Penulis Iwan Yuswandi, Book creator
Seorang musisi dan penyanyi kesohor dalam negeri menuturkan bahwa sejak kecil ia tidak pernah menikmati mata pelajaran apa pun, kecuali menyanyi dan menulis lirik. Perempuan nyentrik asal Bandung itu menuturkan masa-masa sekolahnya yang tak biasa.
Dengan jujur ia mengatakan bahwa semua mata pelajaran tidak pernah dapat nilai yang bagus. Kadang ia suka tiba-tiba terhenyak saat teman bicaranya menegur karena alam pikirannya tidak sedang di situ.
Siapa menyangka, sekarang karya-karyanya bisa dikenal dan dinikmati oleh seluruh penikmat musik Indonesia. Bahkan di puncak kariernya dengan dukungan suaminya yang juga musisi, ia dijuluki spesialis pencipta lagu untuk soundtrack film. Genius!
Lalu dalam bidang visual, saya punya kawan lama yang juga genius. Skill gambarnya di atas rata-rata. Tapi, kerap sekali ia jadi bahan bulian karena pikirannya sering tidak ada pada saat kita asyik mengobrol.
Ketika ditanya pendapat tentang tema yang sedang dibahas, ia cukup menjawab: “Hah! Apaan?" Saya dan kawan-kawan sontak bilang: “Telaaaaaat! Telat itu maksudnya “otak lu lemot”, kira-kira begitu kalau bahasa sekarang.
Dia memang tidak sedang mendengarkan kita. Dia asyik dengan imajinasinya sendiri.
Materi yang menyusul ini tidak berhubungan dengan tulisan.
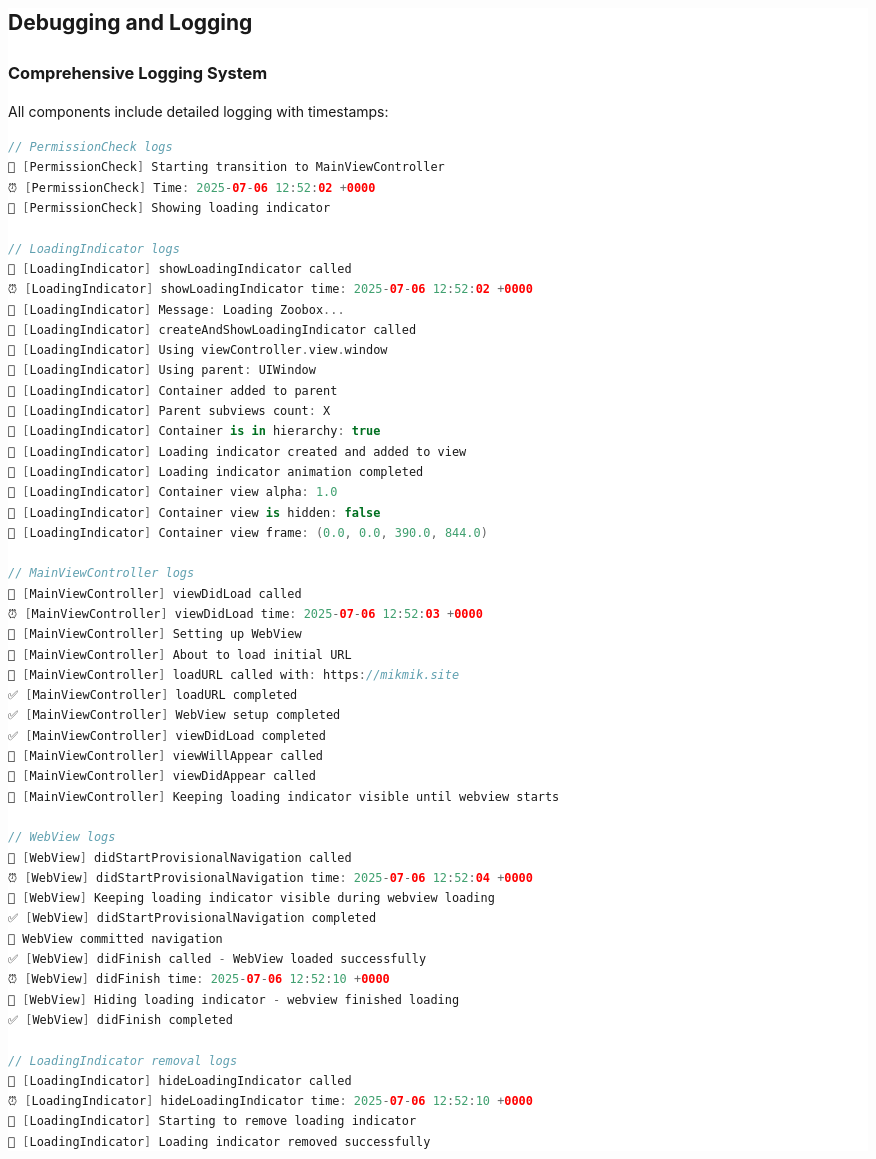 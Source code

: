 ## Debugging and Logging

### Comprehensive Logging System
All components include detailed logging with timestamps:

```swift
// PermissionCheck logs
🔄 [PermissionCheck] Starting transition to MainViewController
⏰ [PermissionCheck] Time: 2025-07-06 12:52:02 +0000
📱 [PermissionCheck] Showing loading indicator

// LoadingIndicator logs
📱 [LoadingIndicator] showLoadingIndicator called
⏰ [LoadingIndicator] showLoadingIndicator time: 2025-07-06 12:52:02 +0000
📱 [LoadingIndicator] Message: Loading Zoobox...
📱 [LoadingIndicator] createAndShowLoadingIndicator called
📱 [LoadingIndicator] Using viewController.view.window
📱 [LoadingIndicator] Using parent: UIWindow
📱 [LoadingIndicator] Container added to parent
📱 [LoadingIndicator] Parent subviews count: X
📱 [LoadingIndicator] Container is in hierarchy: true
📱 [LoadingIndicator] Loading indicator created and added to view
📱 [LoadingIndicator] Loading indicator animation completed
📱 [LoadingIndicator] Container view alpha: 1.0
📱 [LoadingIndicator] Container view is hidden: false
📱 [LoadingIndicator] Container view frame: (0.0, 0.0, 390.0, 844.0)

// MainViewController logs
🔄 [MainViewController] viewDidLoad called
⏰ [MainViewController] viewDidLoad time: 2025-07-06 12:52:03 +0000
🔄 [MainViewController] Setting up WebView
🔄 [MainViewController] About to load initial URL
🔄 [MainViewController] loadURL called with: https://mikmik.site
✅ [MainViewController] loadURL completed
✅ [MainViewController] WebView setup completed
✅ [MainViewController] viewDidLoad completed
🔄 [MainViewController] viewWillAppear called
🔄 [MainViewController] viewDidAppear called
📱 [MainViewController] Keeping loading indicator visible until webview starts

// WebView logs
🔄 [WebView] didStartProvisionalNavigation called
⏰ [WebView] didStartProvisionalNavigation time: 2025-07-06 12:52:04 +0000
📱 [WebView] Keeping loading indicator visible during webview loading
✅ [WebView] didStartProvisionalNavigation completed
📄 WebView committed navigation
✅ [WebView] didFinish called - WebView loaded successfully
⏰ [WebView] didFinish time: 2025-07-06 12:52:10 +0000
📱 [WebView] Hiding loading indicator - webview finished loading
✅ [WebView] didFinish completed

// LoadingIndicator removal logs
📱 [LoadingIndicator] hideLoadingIndicator called
⏰ [LoadingIndicator] hideLoadingIndicator time: 2025-07-06 12:52:10 +0000
📱 [LoadingIndicator] Starting to remove loading indicator
📱 [LoadingIndicator] Loading indicator removed successfully
```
Dan hal itu tak masalah, sebab dia sedang mengolah kemampuan berpikirnya.
Sebetulnya, sebagai anak yang lahir dengan dominasi otak kanan, saya juga tidak jauh berbeda. Melamun itu, kadang tiba-tiba mendisrupsi di sela obrolan, walaupun tidak terlalu parah seperti kawan lama yang saya ceritakan tadi.
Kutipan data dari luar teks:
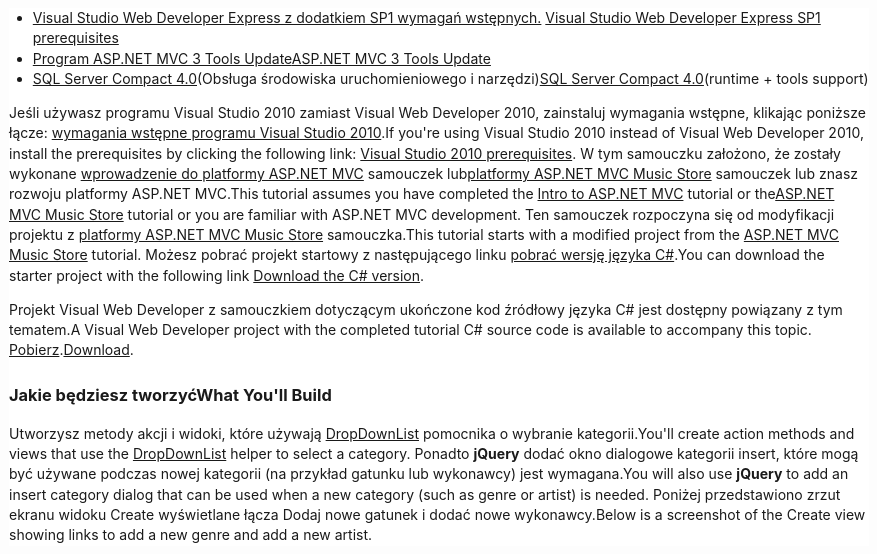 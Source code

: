 - <span data-ttu-id="6fc86-109">[Visual Studio Web Developer Express z dodatkiem SP1 wymagań wstępnych.](https://www.microsoft.com/web/gallery/install.aspx?appid=VWD2010SP1Pack) <a id="post"></a></span><span class="sxs-lookup"><span data-stu-id="6fc86-109">[Visual Studio Web Developer Express SP1 prerequisites](https://www.microsoft.com/web/gallery/install.aspx?appid=VWD2010SP1Pack) <a id="post"></a></span></span>
- [<span data-ttu-id="6fc86-110">Program ASP.NET MVC 3 Tools Update</span><span class="sxs-lookup"><span data-stu-id="6fc86-110">ASP.NET MVC 3 Tools Update</span></span>](https://www.microsoft.com/web/gallery/install.aspx?appsxml=&amp;appid=MVC3)
- <span data-ttu-id="6fc86-111">[SQL Server Compact 4.0](https://www.microsoft.com/web/gallery/install.aspx?appid=SQLCE;SQLCEVSTools_4_0)(Obsługa środowiska uruchomieniowego i narzędzi)</span><span class="sxs-lookup"><span data-stu-id="6fc86-111">[SQL Server Compact 4.0](https://www.microsoft.com/web/gallery/install.aspx?appid=SQLCE;SQLCEVSTools_4_0)(runtime + tools support)</span></span>

<span data-ttu-id="6fc86-112">Jeśli używasz programu Visual Studio 2010 zamiast Visual Web Developer 2010, zainstaluj wymagania wstępne, klikając poniższe łącze: [wymagania wstępne programu Visual Studio 2010](https://www.microsoft.com/web/gallery/install.aspx?appsxml=&amp;appid=VS2010SP1Pack).</span><span class="sxs-lookup"><span data-stu-id="6fc86-112">If you're using Visual Studio 2010 instead of Visual Web Developer 2010, install the prerequisites by clicking the following link: [Visual Studio 2010 prerequisites](https://www.microsoft.com/web/gallery/install.aspx?appsxml=&amp;appid=VS2010SP1Pack).</span></span> <span data-ttu-id="6fc86-113">W tym samouczku założono, że zostały wykonane [wprowadzenie do platformy ASP.NET MVC](../getting-started-with-aspnet-mvc3/cs/intro-to-aspnet-mvc-3.md) samouczek lub[platformy ASP.NET MVC Music Store](../mvc-music-store/mvc-music-store-part-1.md) samouczek lub znasz rozwoju platformy ASP.NET MVC.</span><span class="sxs-lookup"><span data-stu-id="6fc86-113">This tutorial assumes you have completed the [Intro to ASP.NET MVC](../getting-started-with-aspnet-mvc3/cs/intro-to-aspnet-mvc-3.md) tutorial or the[ASP.NET MVC Music Store](../mvc-music-store/mvc-music-store-part-1.md) tutorial or you are familiar with ASP.NET MVC development.</span></span> <span data-ttu-id="6fc86-114">Ten samouczek rozpoczyna się od modyfikacji projektu z [platformy ASP.NET MVC Music Store](../mvc-music-store/mvc-music-store-part-1.md) samouczka.</span><span class="sxs-lookup"><span data-stu-id="6fc86-114">This tutorial starts with a modified project from the [ASP.NET MVC Music Store](../mvc-music-store/mvc-music-store-part-1.md) tutorial.</span></span> <span data-ttu-id="6fc86-115">Możesz pobrać projekt startowy z następującego linku [pobrać wersję języka C#](https://archive.msdn.microsoft.com/Project/Download/FileDownload.aspx?ProjectName=aspnetmvcsamples&amp;DownloadId=15829).</span><span class="sxs-lookup"><span data-stu-id="6fc86-115">You can download the starter project with the following link [Download the C# version](https://archive.msdn.microsoft.com/Project/Download/FileDownload.aspx?ProjectName=aspnetmvcsamples&amp;DownloadId=15829).</span></span>

<span data-ttu-id="6fc86-116">Projekt Visual Web Developer z samouczkiem dotyczącym ukończone kod źródłowy języka C# jest dostępny powiązany z tym tematem.</span><span class="sxs-lookup"><span data-stu-id="6fc86-116">A Visual Web Developer project with the completed tutorial C# source code is available to accompany this topic.</span></span> <span data-ttu-id="6fc86-117">[Pobierz](https://code.msdn.microsoft.com/Using-the-DropDownList-67f9367d).</span><span class="sxs-lookup"><span data-stu-id="6fc86-117">[Download](https://code.msdn.microsoft.com/Using-the-DropDownList-67f9367d).</span></span>

### <a name="what-youll-build"></a><span data-ttu-id="6fc86-118">Jakie będziesz tworzyć</span><span class="sxs-lookup"><span data-stu-id="6fc86-118">What You'll Build</span></span>

<span data-ttu-id="6fc86-119">Utworzysz metody akcji i widoki, które używają [DropDownList](https://msdn.microsoft.com/library/system.web.mvc.html.selectextensions.dropdownlist.aspx) pomocnika o wybranie kategorii.</span><span class="sxs-lookup"><span data-stu-id="6fc86-119">You'll create action methods and views that use the [DropDownList](https://msdn.microsoft.com/library/system.web.mvc.html.selectextensions.dropdownlist.aspx) helper to select a category.</span></span> <span data-ttu-id="6fc86-120">Ponadto **jQuery** dodać okno dialogowe kategorii insert, które mogą być używane podczas nowej kategorii (na przykład gatunku lub wykonawcy) jest wymagana.</span><span class="sxs-lookup"><span data-stu-id="6fc86-120">You will also use **jQuery** to add an insert category dialog that can be used when a new category (such as genre or artist) is needed.</span></span> <span data-ttu-id="6fc86-121">Poniżej przedstawiono zrzut ekranu widoku Create wyświetlane łącza Dodaj nowe gatunek i dodać nowe wykonawcy.</span><span class="sxs-lookup"><span data-stu-id="6fc86-121">Below is a screenshot of the Create view showing links to add a new genre and add a new artist.</span></span>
Bahkan, semua sampul buku tidak ada yang bersih, hampir semua digambarin komik atau apa saja yang melintas di pikiran. Tapi, saat tidak ada media untuk disalurkan sudah pasti jadi lamunan.
Lalu, apa saja profesi si tukang melamun itu? Ada banyak, di antaranya: penyair, penulis lagu, penulis buku fiksi, ilustrator, pelukis, aktor/aktris, sutradara, penari, dll.
Semua jenis pekerjaan yang melibatkan imajinasi butuh melamun, atau kata lainnya memvisualisasikan dalam pikiran kita. Jangan dikira pekerjaan kreatif yang lebih lentur dalam berpikir, bahkan sains pun perlu dukungan imajinasi untuk menjelaskan sesuatu.
Melamun di sini bukan makna yang selalu digambarkan sebagai orang yang panjang angan-angan tanpa mengejarnya, hanya duduk berpangku tangan menunggu ilham. Tapi kita berusaha menangkap dan mewujudkannya.
Bagi saya, yang menarik, ternyata imajinasi paling tinggi itu hanya didapatkan saat anak-anak. Ketika dunia khayal dan nyata bercampur, ketika rasa ingin tahu yang tinggi tentang dunia di sekelilingnya, anak-anak menjadi pemberani untuk mempertanyakan sesuatu.
Jika bisa memelihara sifat anak-anak dalam hal kreativitas, mungkin kita tidak akan kehilangan gagasan!